Mit Ross und Wagen auf dem Weg in die Molkerei
Heute ist alles nur noch Erinnerung ...
Jeder, der mehr als zwei Kühe in seinem Besitz hatte, brachte die Milch in die Molkerei.
Bild zur Verfügung gestellt von Stephen Kelly, FB Gruppe Vanishing Ireland.
In einer verschließbaren Milchkanne wurde die Milch angeliefert und die Menge fein säuberlich in einem Molkereibuch eingetragen. Die Vergütung erfolgte monatlich mit einem Scheck, dessen Höhe von Monat zu Monat variierte.
Die Milchproduktion war in den Sommermonaten am höchsten und so viel auch der Scheck entsprechend aus. Mit diesem monatlichen fixen Einkommen zählten die Farmer neben den Rentnern zu den ersten Personen in Irland, welche ein regelmäßiges Einkommen beziehen konnten.
Der soziale Treffpunkt der Molkerei wurde oftmals in den lokalen Pub verlagert. Egal zu welcher Tageszeit. Eine schnelle Pint lag immer drin.
Auch überliefert ist, dass Farmer bis zum Abend dem Wirt die Stange hielten und sich danach zum Melken aufmachten. Nicht selten dürfte ein schöner Teil des Einkommens über den Tresen gewandert und in Bier und Whiskey umgewandelt worden sein.
Auch überliefert ist eine Geschichte, in welcher der Großvater auf dem nach Hause weg auf dem Wagen oben einschlief. Das Pferd ihn aber sicher heim zur Farm brachte.
Es kannte doch den Weg.
Auf dem Foto sehen wir die Brüder Johnny und Connie Kelly. Die beiden schwelgen noch heute in guten Erinnerungen an damals.

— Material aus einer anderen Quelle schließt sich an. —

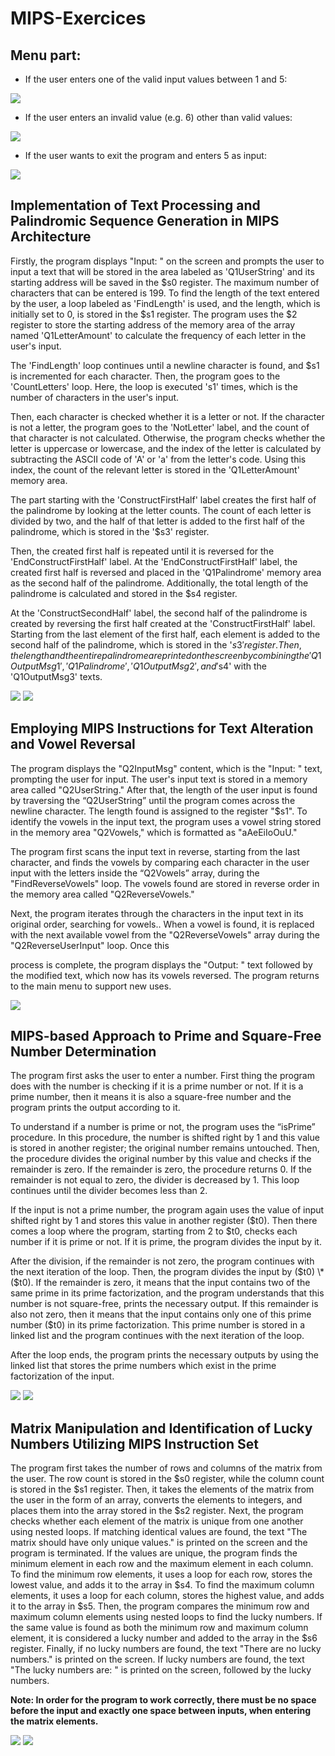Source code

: # MIPS-Exercices

## **Menu part:**

- If the user enters one of the valid input values between 1 and 5:

![](https://github.com/beyzanc/MIPS-Exercices/blob/master/1.png)

- If the user enters an invalid value (e.g. 6) other than valid values:

![](https://github.com/beyzanc/MIPS-Exercices/blob/master/2.png)
- If the user wants to exit the program and enters 5 as input:

![](https://github.com/beyzanc/MIPS-Exercices/blob/master/3.png)
## **Implementation of Text Processing and Palindromic Sequence Generation in MIPS Architecture**

Firstly, the program displays "Input: " on the screen and prompts the user to input a text that will be stored in the area labeled as 'Q1UserString' and its starting address will be saved in the $s0 register. The maximum number of characters that can be entered is 199. To find the length of the text entered by the user, a loop labeled as 'FindLength' is used, and the length, which is initially set to 0, is stored in the $s1 register. The program uses the $2 register to store the starting address of the memory area of the array named 'Q1LetterAmount' to calculate the frequency of each letter in the user's input.

The 'FindLength' loop continues until a newline character is found, and $s1 is incremented for each character. Then, the program goes to the 'CountLetters' loop. Here, the loop is executed 's1' times, which is the number of characters in the user's input.

Then, each character is checked whether it is a letter or not. If the character is not a letter, the program goes to the 'NotLetter' label, and the count of that character is not calculated. Otherwise, the program checks whether the letter is uppercase or lowercase, and the index of the letter is calculated by subtracting the ASCII code of 'A' or 'a' from the letter's code. Using this index, the count of the relevant letter is stored in the 'Q1LetterAmount' memory area.

The part starting with the 'ConstructFirstHalf' label creates the first half of the palindrome by looking at the letter counts. The count of each letter is divided by two, and the half of that letter is added to the first half of the palindrome, which is stored in the '$s3' register.

Then, the created first half is repeated until it is reversed for the 'EndConstructFirstHalf' label. At the 'EndConstructFirstHalf' label, the created first half is reversed and placed in the 'Q1Palindrome' memory area as the second half of the palindrome. Additionally, the total length of the palindrome is calculated and stored in the $s4 register.

At the 'ConstructSecondHalf' label, the second half of the palindrome is created by reversing the first half created at the 'ConstructFirstHalf' label. Starting from the last element of the first half, each element is added to the second half of the palindrome, which is stored in the '$s3' register. Then, the length and the entire palindrome are printed on the screen by combining the 'Q1OutputMsg1', 'Q1Palindrome', 'Q1OutputMsg2', and '$s4' with the 'Q1OutputMsg3' texts.

![](https://github.com/beyzanc/MIPS-Exercices/blob/master/4.png)
![](https://github.com/beyzanc/MIPS-Exercices/blob/master/5.png)

## **Employing MIPS Instructions for Text Alteration and Vowel Reversal**

The program displays the "Q2InputMsg" content, which is the "Input: " text, prompting the user for input. The user's input text is stored in a memory area called "Q2UserString." After that, the length of the user input is found by traversing the “Q2UserString” until the program comes across the newline character. The length found is assigned to the register "$s1". To identify the vowels in the input text, the program uses a vowel string stored in the memory area "Q2Vowels," which is formatted as "aAeEiIoOuU."

The program first scans the input text in reverse, starting from the last character, and finds the vowels by comparing each character in the user input with the letters inside the “Q2Vowels” array, during the "FindReverseVowels" loop. The vowels found are stored in reverse order in the memory area called "Q2ReverseVowels."

Next, the program iterates through the characters in the input text in its original order, searching for vowels.. When a vowel is found, it is replaced with the next available vowel from the "Q2ReverseVowels" array during the "Q2ReverseUserInput" loop. Once this

process is complete, the program displays the "Output: " text followed by the modified text, which now has its vowels reversed. The program returns to the main menu to support new uses.

![](https://github.com/beyzanc/MIPS-Exercices/blob/master/6.png)

## **MIPS-based Approach to Prime and Square-Free Number Determination**

The program first asks the user to enter a number. First thing the program does with the number is checking if it is a prime number or not. If it is a prime number, then it means it is also a square-free number and the program prints the output according to it.

To understand if a number is prime or not, the program uses the “isPrime” procedure. In this procedure, the number is shifted right by 1 and this value is stored in another register; the original number remains untouched. Then, the procedure divides the original number by this value and checks if the remainder is zero. If the remainder is zero, the procedure returns 0. If the remainder is not equal to zero, the divider is decreased by 1. This loop continues until the divider becomes less than 2.

If the input is not a prime number, the program again uses the value of input shifted right by 1 and stores this value in another register ($t0). Then there comes a loop where the program, starting from 2 to $t0, checks each number if it is prime or not. If it is prime, the program divides the input by it.

After the division, if the remainder is not zero, the program continues with the next iteration of the loop. Then, the program divides the input by ($t0) \* ($t0). If the remainder is zero, it means that the input contains two of the same prime in its prime factorization, and the program understands that this number is not square-free, prints the necessary output. If this remainder is also not zero, then it means that the input contains only one of this prime number ($t0) in its prime factorization. This prime number is stored in a linked list and the program continues with the next iteration of the loop.

After the loop ends, the program prints the necessary outputs by using the linked list that stores the prime numbers which exist in the prime factorization of the input.

![](https://github.com/beyzanc/MIPS-Exercices/blob/master/7.png)
![](https://github.com/beyzanc/MIPS-Exercices/blob/master/8.png)

## **Matrix Manipulation and Identification of Lucky Numbers Utilizing MIPS Instruction Set**

The program first takes the number of rows and columns of the matrix from the user. The row count is stored in the $s0 register, while the column count is stored in the $s1 register. Then, it takes the elements of the matrix from the user in the form of an array, converts the elements to integers, and places them into the array stored in the $s2 register. Next, the program checks whether each element of the matrix is unique from one another using nested loops. If matching identical values are found, the text "The matrix should have only unique values." is printed on the screen and the program is terminated. If the values are unique, the program finds the minimum element in each row and the maximum element in each column. To find the minimum row elements, it uses a loop for each row, stores the lowest value, and adds it to the array in $s4. To find the maximum column elements, it uses a loop for each column, stores the highest value, and adds it to the array in $s5. Then, the program compares the minimum row and maximum column elements using nested loops to find the lucky numbers. If the same value is found as both the minimum row and maximum column element, it is considered a lucky number and added to the array in the $s6 register. Finally, if no lucky numbers are found, the text "There are no lucky numbers." is printed on the screen. If lucky numbers are found, the text "The lucky numbers are: " is printed on the screen, followed by the lucky numbers.

**Note: In order for the program to work correctly, there must be no space before the input and exactly one space between inputs, when entering the matrix elements.**

![](https://github.com/beyzanc/MIPS-Exercices/blob/master/9.png)
![](https://github.com/beyzanc/MIPS-Exercices/blob/master/10.png)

Die beiden Jungs brachten die Milch von der Farm der Großmutter in Curraheen im County Kerry zur Molkerei.
Das war in den 1950er und das Bild war geprägt von emsigen Farmern, welche mit Pferden und Wagen die Milch zur Molkerei brachten.
Später wurden die Pferde durch Traktoren ersetzt.
Als Jahre später eine um die andere Molkerei geschlossen wurde, brach der Tagesbetrieb in den Pubs ein.
John Quish aus Mitchelstown, Co. Cork ist Autor des Buches "Going to the Creamery".
Darin erinnert er sich an seine Jugend auf Bauernhöfen bei Verwandten und Freunden.
Neben Arbeiten wie dem Mähen, Torf stechen und der Butterherstellung war auch Cowboy spielen in den Ruinen von Mitchelstown Castle angesagt.
Und natürlich in der Molkerei in Mitchelstown Käse herstellen.
Wer sich kein Pferd leisten konnte, der spannte einen Esel vor den Karren, um in die Molkerei zu gelangen.
Esel gibt es noch heute viele in Irland. Nicht nur zweibeinige.
Auch vierbeinige.
Oftmals werden diese leider schlecht gehalten und vernachlässigt.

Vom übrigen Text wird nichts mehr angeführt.